Sunday December 07, 2014
- If you're like me, you've been wondering lo these many month, Hey, what's up with the Captain? You know, Mr. Movember? What exactly is Derek Jeter doing in retirement? Answer? He's created a website, The Players' Tribune, “that will present the unfiltered voices of professional athletes.” It will also put more sportswriters out of work. By happenstance or design?
- Bigger question: Is it any good? What do the unfiltered voices of professional athletes sound like? Charles P. Pierce over at Grantland has an amusing take—particularly regarding Tiger Woods' profound humorlessness.
- Now for some “Jeopardy.” And the answer is? Didi Gregorius. DING. Bob? “Who is the Yankees' attempt to replace Derek Jeter at shortstop?” Correct, you now have control of the board. (Yankee fans, I assume, are not impressed.)
- Since it's December, that means it's awards/lists season. For everything. Sight & Sound out of Great Britain drops its top 20 of 2014, based on votes by 50 critics. I agree with their first but not their fifth. “Ida” barely squeaks into the top 10. And no mention at all of “The Drop” or “Fury”?
- Closer to home, the New York Film Critics Circle chose “Boyhood” for its best pic (can't complain), while the National Board of Review upended its usual twee-ness and went with J.C. Chandor's “A Most Violent Year” (haven't seen). Meanwhile the Boston Online Film Critics Assocation did the notion of online critics no favors by choosing “Snowpiercer” as its best. There'll be more to come.
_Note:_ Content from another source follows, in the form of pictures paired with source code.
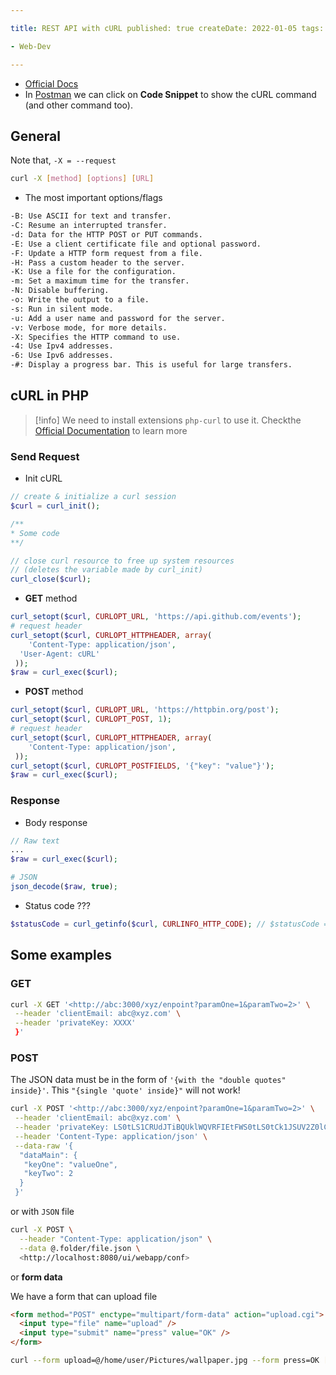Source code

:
 ```yaml
---

title: REST API with cURL published: true createDate: 2022-01-05 tags:

- Web-Dev

---
```


- [Official Docs](https://curl.se/)
- In [Postman](https://www.postman.com/) we can click on **Code Snippet** to show the cURL command (and other command
  too).

## General

Note that, `-X = --request`

```bash
curl -X [method] [options] [URL]
```

- The most important options/flags

```bash frame="none"
-B: Use ASCII for text and transfer.
-C: Resume an interrupted transfer.
-d: Data for the HTTP POST or PUT commands.
-E: Use a client certificate file and optional password.
-F: Update a HTTP form request from a file.
-H: Pass a custom header to the server.
-K: Use a file for the configuration.
-m: Set a maximum time for the transfer.
-N: Disable buffering.
-o: Write the output to a file.
-s: Run in silent mode.
-u: Add a user name and password for the server.
-v: Verbose mode, for more details.
-X: Specifies the HTTP command to use.
-4: Use Ipv4 addresses.
-6: Use Ipv6 addresses.
-#: Display a progress bar. This is useful for large transfers.
```

## cURL in PHP

> [!info] We need to install extensions `php-curl` to use it. Checkthe
> [Official Documentation](https://www.php.net/manual/en/book.curl.php) to learn more

### Send Request

- Init cURL

```php
// create & initialize a curl session
$curl = curl_init();

/**
* Some code
**/

// close curl resource to free up system resources
// (deletes the variable made by curl_init)
curl_close($curl);
```

- **GET** method

```php
curl_setopt($curl, CURLOPT_URL, 'https://api.github.com/events');
# request header
curl_setopt($curl, CURLOPT_HTTPHEADER, array(
    'Content-Type: application/json',
  'User-Agent: cURL'
 ));
$raw = curl_exec($curl);
```

- **POST** method

```php
curl_setopt($curl, CURLOPT_URL, 'https://httpbin.org/post');
curl_setopt($curl, CURLOPT_POST, 1);
# request header
curl_setopt($curl, CURLOPT_HTTPHEADER, array(
    'Content-Type: application/json',
 ));
curl_setopt($curl, CURLOPT_POSTFIELDS, '{"key": "value"}');
$raw = curl_exec($curl);
```

### Response

- Body response

```php
// Raw text
...
$raw = curl_exec($curl);

# JSON
json_decode($raw, true);
```

- Status code ???

```php
$statusCode = curl_getinfo($curl, CURLINFO_HTTP_CODE); // $statusCode = 200
```

## Some examples

### GET

```bash
curl -X GET '<http://abc:3000/xyz/enpoint?paramOne=1&paramTwo=2>' \
 --header 'clientEmail: abc@xyz.com' \
 --header 'privateKey: XXXX'
 }'
```

### POST

The JSON data must be in the form of `'{with the "double quotes" inside}'`. This `"{single 'quote' inside}"` will not
work!

```bash
curl -X POST '<http://abc:3000/xyz/enpoint?paramOne=1&paramTwo=2>' \
 --header 'clientEmail: abc@xyz.com' \
 --header 'privateKey: LS0tLS1CRUdJTiBQUklWQVRFIEtFWS0tLS0tCk1JSUV2Z0lCQU' \
 --header 'Content-Type: application/json' \
 --data-raw '{
  "dataMain": {
   "keyOne": "valueOne",
   "keyTwo": 2
  }
 }'
```

or with `JSON` file

```bash
curl -X POST \
  --header "Content-Type: application/json" \
  --data @.folder/file.json \
  <http://localhost:8080/ui/webapp/conf>
```

or **form data**

We have a form that can upload file

```html
<form method="POST" enctype="multipart/form-data" action="upload.cgi">
  <input type="file" name="upload" />
  <input type="submit" name="press" value="OK" />
</form>
```

```bash
curl --form upload=@/home/user/Pictures/wallpaper.jpg --form press=OK [URL]
```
- The New York Times lists its “100 Notable Books of 2014,” of which I've read approximately ... one. “The Invisible Bridge” by Rick Perlstein. Wait, no “Flash Boys”? No “Five Came Back”? No “John Wayne: The Life the Legend” or “Hack Attack”? Tough crowd.
- With its Hall of Fame votes, the Baseball Writers Association of America does two things: determines who gets in the Hall (>75% of the vote) and who will be on the ballot next year (>5% of the vote). Joe Posnanski would like to change the way they do both.
- At 39, Torii Hunter has signed with the Minnesota Twins, his original team, and in his first press conference disparaged the notion of sabermetrics and advanced defensive metrics as a means of calculating his defensive prowess, which was once one of the best in all of baseball. Now he thinks he's still above average. Joe Posnanski sympathizes but doesn't exactly agree.
- The Harvard Exit, where I saw the first movie I saw in Seattle (way back in 1991), and which I go to at least once a month, is closing. The Landmark chain is apparently also closing the Varsity Theater in the U District. Just how many movie theaters can SIFF save?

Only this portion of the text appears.